Kenapa Banyak Film Modern yang Dibuat dengan Kamera Analog?

Sadarkah kamu kalau makin banyak film modern yang gambarnya diambil dengan kamera analog? Nosferatu, The Brutalist, Armand, Oppenheimer, Anora, Fallen Leaves, Bird, Queer, Killers of the Flower Moon, dan Poor Things adalah beberapa contoh film tahun 2020-an yang dibuat dengan kamera analog. Padahal ada opsi lebih praktis, murah, dan canggih bernama kamera digital.
Lantas, mengapa kamera analog tidak kehilangan pengguna setianya seperti Martin Scorsese dan Christopher Nolan? Bahkan sineas lain ikut berlomba menggunakannya? Alasannya bisa dijelaskan dalam beberapa poin berikut.

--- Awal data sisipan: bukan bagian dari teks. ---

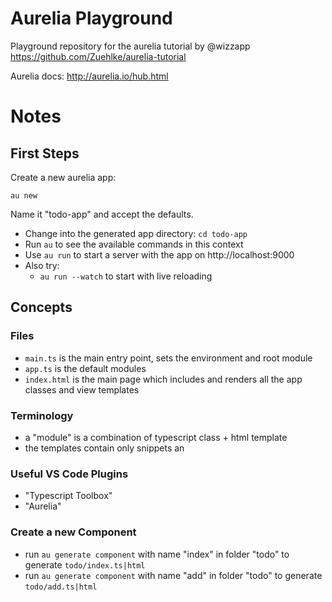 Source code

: 
# Aurelia Playground

Playground repository for the aurelia tutorial by @wizzapp 
https://github.com/Zuehlke/aurelia-tutorial

Aurelia docs:
http://aurelia.io/hub.html

# Notes

## First Steps

Create a new aurelia app:

```
au new
```

Name it "todo-app" and accept the defaults.

 * Change into the generated app directory: `cd todo-app`
 * Run `au` to see the available commands in this context
 * Use `au run` to start a server with the app on http://localhost:9000
 * Also try:
    * `au run --watch` to start with live reloading

## Concepts

### Files

* `main.ts` is the main entry point, sets the environment and root module
* `app.ts` is the default modules
* `index.html` is the main page which includes and renders all the app classes and view templates

### Terminology

 * a "module" is a combination of typescript class + html template
 * the templates contain only snippets an

### Useful VS Code Plugins

 * "Typescript Toolbox"
 * "Aurelia"

### Create a new Component

 * run `au generate component` with name "index" in folder "todo" to generate `todo/index.ts|html`
 * run `au generate component` with name "add" in folder "todo" to generate `todo/add.ts|html`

1. Ada kualitas-kualitas estetika tertentu yang hanya bisa tercipta dari kamera analog

Kamera digital memang lebih praktis dari segi operasional, ketajaman gambar mereka pun tak bisa diremehkan. Namun, kebanyakan sineas yang memutuskan memakai kamera analog tergoda oleh kualitas estetika tertentu seperti saturasi warna, tekstur, dan detail yang berhasil tertangkap. Kamera analog dikenal bisa menghasilkan tone warna yang lebih hangat dan saturated dibanding kamera digital.

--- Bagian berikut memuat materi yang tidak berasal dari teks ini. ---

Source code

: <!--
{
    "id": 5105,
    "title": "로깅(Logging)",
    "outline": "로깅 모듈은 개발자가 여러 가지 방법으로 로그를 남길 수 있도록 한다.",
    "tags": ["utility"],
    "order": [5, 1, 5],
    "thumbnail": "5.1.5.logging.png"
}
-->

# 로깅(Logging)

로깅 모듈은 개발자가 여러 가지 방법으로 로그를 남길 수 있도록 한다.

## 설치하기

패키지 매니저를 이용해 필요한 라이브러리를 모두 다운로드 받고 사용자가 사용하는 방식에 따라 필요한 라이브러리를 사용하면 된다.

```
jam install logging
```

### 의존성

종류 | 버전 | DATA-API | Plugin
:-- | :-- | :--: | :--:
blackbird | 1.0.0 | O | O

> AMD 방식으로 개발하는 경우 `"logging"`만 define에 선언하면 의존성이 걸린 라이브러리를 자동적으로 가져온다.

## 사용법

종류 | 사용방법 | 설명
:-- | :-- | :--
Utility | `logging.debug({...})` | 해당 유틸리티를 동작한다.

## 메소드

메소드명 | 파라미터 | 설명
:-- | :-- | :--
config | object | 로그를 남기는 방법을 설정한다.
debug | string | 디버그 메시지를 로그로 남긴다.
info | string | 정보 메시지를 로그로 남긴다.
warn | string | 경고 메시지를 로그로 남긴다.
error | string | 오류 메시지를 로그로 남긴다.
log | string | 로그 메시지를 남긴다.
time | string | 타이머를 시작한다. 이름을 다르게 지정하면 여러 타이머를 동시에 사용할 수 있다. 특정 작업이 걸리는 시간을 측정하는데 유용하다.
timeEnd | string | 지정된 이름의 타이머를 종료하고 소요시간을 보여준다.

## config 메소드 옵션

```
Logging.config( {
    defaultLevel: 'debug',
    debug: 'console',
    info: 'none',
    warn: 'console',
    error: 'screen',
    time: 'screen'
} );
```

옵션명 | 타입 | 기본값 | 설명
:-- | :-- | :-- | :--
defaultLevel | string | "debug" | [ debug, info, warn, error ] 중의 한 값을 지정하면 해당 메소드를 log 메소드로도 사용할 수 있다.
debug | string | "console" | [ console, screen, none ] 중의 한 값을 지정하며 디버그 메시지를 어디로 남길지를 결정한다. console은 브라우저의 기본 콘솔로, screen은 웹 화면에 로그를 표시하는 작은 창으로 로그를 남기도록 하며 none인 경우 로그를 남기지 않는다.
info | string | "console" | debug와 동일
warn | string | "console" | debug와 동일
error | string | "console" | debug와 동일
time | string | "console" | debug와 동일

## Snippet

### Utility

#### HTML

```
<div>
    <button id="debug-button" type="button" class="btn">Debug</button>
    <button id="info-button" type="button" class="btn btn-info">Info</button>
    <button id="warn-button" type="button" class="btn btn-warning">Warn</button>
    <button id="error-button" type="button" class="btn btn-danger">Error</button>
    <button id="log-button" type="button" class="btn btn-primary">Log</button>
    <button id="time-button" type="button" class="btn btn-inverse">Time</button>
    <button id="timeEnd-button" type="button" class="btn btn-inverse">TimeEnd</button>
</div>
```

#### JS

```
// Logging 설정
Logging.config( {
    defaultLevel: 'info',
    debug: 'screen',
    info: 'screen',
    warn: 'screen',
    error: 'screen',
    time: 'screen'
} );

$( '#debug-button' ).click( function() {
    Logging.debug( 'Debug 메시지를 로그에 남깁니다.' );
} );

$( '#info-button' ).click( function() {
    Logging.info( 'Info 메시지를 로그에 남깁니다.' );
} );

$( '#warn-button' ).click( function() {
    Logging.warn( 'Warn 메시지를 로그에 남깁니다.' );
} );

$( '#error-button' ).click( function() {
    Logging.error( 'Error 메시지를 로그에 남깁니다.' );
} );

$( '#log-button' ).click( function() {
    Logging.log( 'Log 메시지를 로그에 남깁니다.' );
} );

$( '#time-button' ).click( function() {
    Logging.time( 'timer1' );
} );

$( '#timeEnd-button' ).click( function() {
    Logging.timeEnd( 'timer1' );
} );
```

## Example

Ada alasan mengapa banyak film masa kini yang terlihat lebih gelap dan mute, salah satunya karena faktor kamera digital. Ini yang kemudian mendorong beberapa sutradara untuk kembali ke teknologi analog. Ciri estetik lain dari kamera analog adalah keberadaan grain atau tekstur yang bisa menambah keindahan dan keunikan film. Ini akan menciptakan efek nostalgic yang mungkin dinanti-nantikan sebagian penikmat film.

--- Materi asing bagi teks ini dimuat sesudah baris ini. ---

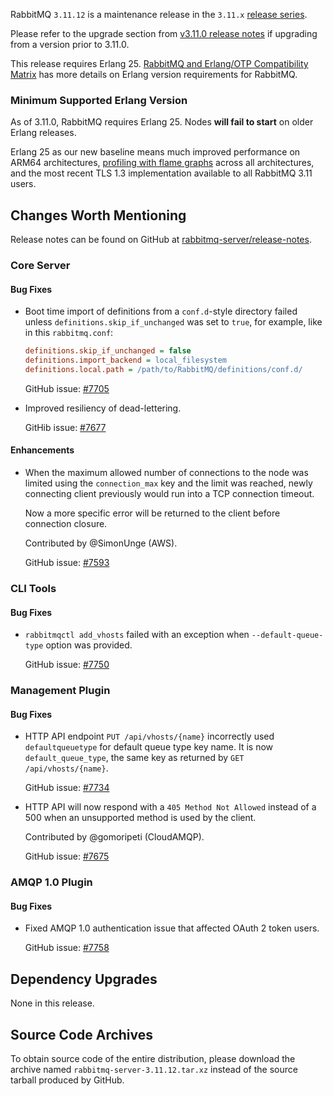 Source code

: RabbitMQ `3.11.12` is a maintenance release in the `3.11.x` [release series](https://www.rabbitmq.com/versions.html).

Please refer to the upgrade section from [v3.11.0 release notes](https://github.com/rabbitmq/rabbitmq-server/releases/tag/v3.11.0)
if upgrading from a version prior to 3.11.0.

This release requires Erlang 25.
[RabbitMQ and Erlang/OTP Compatibility Matrix](https://www.rabbitmq.com/which-erlang.html) has more details on
Erlang version requirements for RabbitMQ.


### Minimum Supported Erlang Version

As of 3.11.0, RabbitMQ requires Erlang 25. Nodes **will fail to start** on older Erlang releases.

Erlang 25 as our new baseline means much improved performance on ARM64 architectures, [profiling with flame graphs](https://blog.rabbitmq.com/posts/2022/05/flame-graphs/)
across all architectures, and the most recent TLS 1.3 implementation available to all RabbitMQ 3.11 users.


## Changes Worth Mentioning

Release notes can be found on GitHub at [rabbitmq-server/release-notes](https://github.com/rabbitmq/rabbitmq-server/tree/v3.11.x/release-notes).

### Core Server

#### Bug Fixes

 * Boot time import of definitions from a `conf.d`-style directory failed unless
   `definitions.skip_if_unchanged` was set to `true`, for example, like in this
   `rabbitmq.conf`:

   ``` ini
   definitions.skip_if_unchanged = false
   definitions.import_backend = local_filesystem
   definitions.local.path = /path/to/RabbitMQ/definitions/conf.d/
   ```

   GitHub issue: [#7705](https://github.com/rabbitmq/rabbitmq-server/pull/7705)

 * Improved resiliency of dead-lettering.

   GitHib issue: [#7677](https://github.com/rabbitmq/rabbitmq-server/pull/7677)

#### Enhancements

 * When the maximum allowed number of connections to the node was limited using the `connection_max` key
   and the limit was reached, newly connecting client previously would run into a TCP connection timeout.

   Now a more specific error will be returned to the client before connection closure.

   Contributed by @SimonUnge (AWS).

   GitHub issue: [#7593](https://github.com/rabbitmq/rabbitmq-server/issues/7593)


### CLI Tools

#### Bug Fixes

 * `rabbitmqctl add_vhosts` failed with an exception when `--default-queue-type` option was provided.

   GitHub issue: [#7750](https://github.com/rabbitmq/rabbitmq-server/issues/7750)


### Management Plugin

#### Bug Fixes

 * HTTP API endpoint `PUT /api/vhosts/{name}` incorrectly used `defaultqueuetype` for default queue type
   key name. It is now `default_queue_type`, the same key as returned by `GET /api/vhosts/{name}`.

   GitHub issue: [#7734](https://github.com/rabbitmq/rabbitmq-server/issues/7734)

 * HTTP API will now respond with a `405 Method Not Allowed` instead of a 500 when
   an unsupported method is used by the client.

   Contributed by @gomoripeti (CloudAMQP).

   GitHub issue: [#7675](https://github.com/rabbitmq/rabbitmq-server/pull/7675)


### AMQP 1.0 Plugin

#### Bug Fixes

 * Fixed AMQP 1.0 authentication issue that affected OAuth 2 token users.

   GitHub issue: [#7758](https://github.com/rabbitmq/rabbitmq-server/pull/7758)


## Dependency Upgrades

None in this release.


## Source Code Archives

To obtain source code of the entire distribution, please download the archive named `rabbitmq-server-3.11.12.tar.xz`
instead of the source tarball produced by GitHub.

2. Proses pascaproduksi dengan kamera analog lebih cepat

Lebih rumit karena tak punya fitur delete seperti kamera digital, kamera analog ternyata akan mempersingkat proses pascaproduksi. Penjelasannya berkaitan erat dengan fakta bahwa pengaturan eksposur cahaya dan warna di kamera analog biasa dilakukan sekalian saat proses praproduksi dan produksi. Salah satunya dengan memilih tipe film roll yang tepat atau sesuai dengan preferensi sineas. Dengan begitu, perbaikan warna setelah proses pengambilan gambar bisa diminimalisir.
Pada dasarnya, kamera analog cocok bagi sineas yang tak perlu banyak editing dalam filmnya. Itulah mengapa mayoritas film yang dibuat dengan kamera analog pun datang dari genre realisme dan drama yang tak butuh banyak efek visual. Meski begitu, kamera analog beberapa kali dipakai dalam pembuatan film aksi, seperti The Dark Knight (2008), A Quiet Place (2018), dan Twisters (2024). Namun, Nolan, salah satu pengguna setia kamera analog dikenal suka menggunakan cara-cara praktikal dengan benda fisik ketimbang computer generated image (CGI) untuk efek visual di film-filmnya.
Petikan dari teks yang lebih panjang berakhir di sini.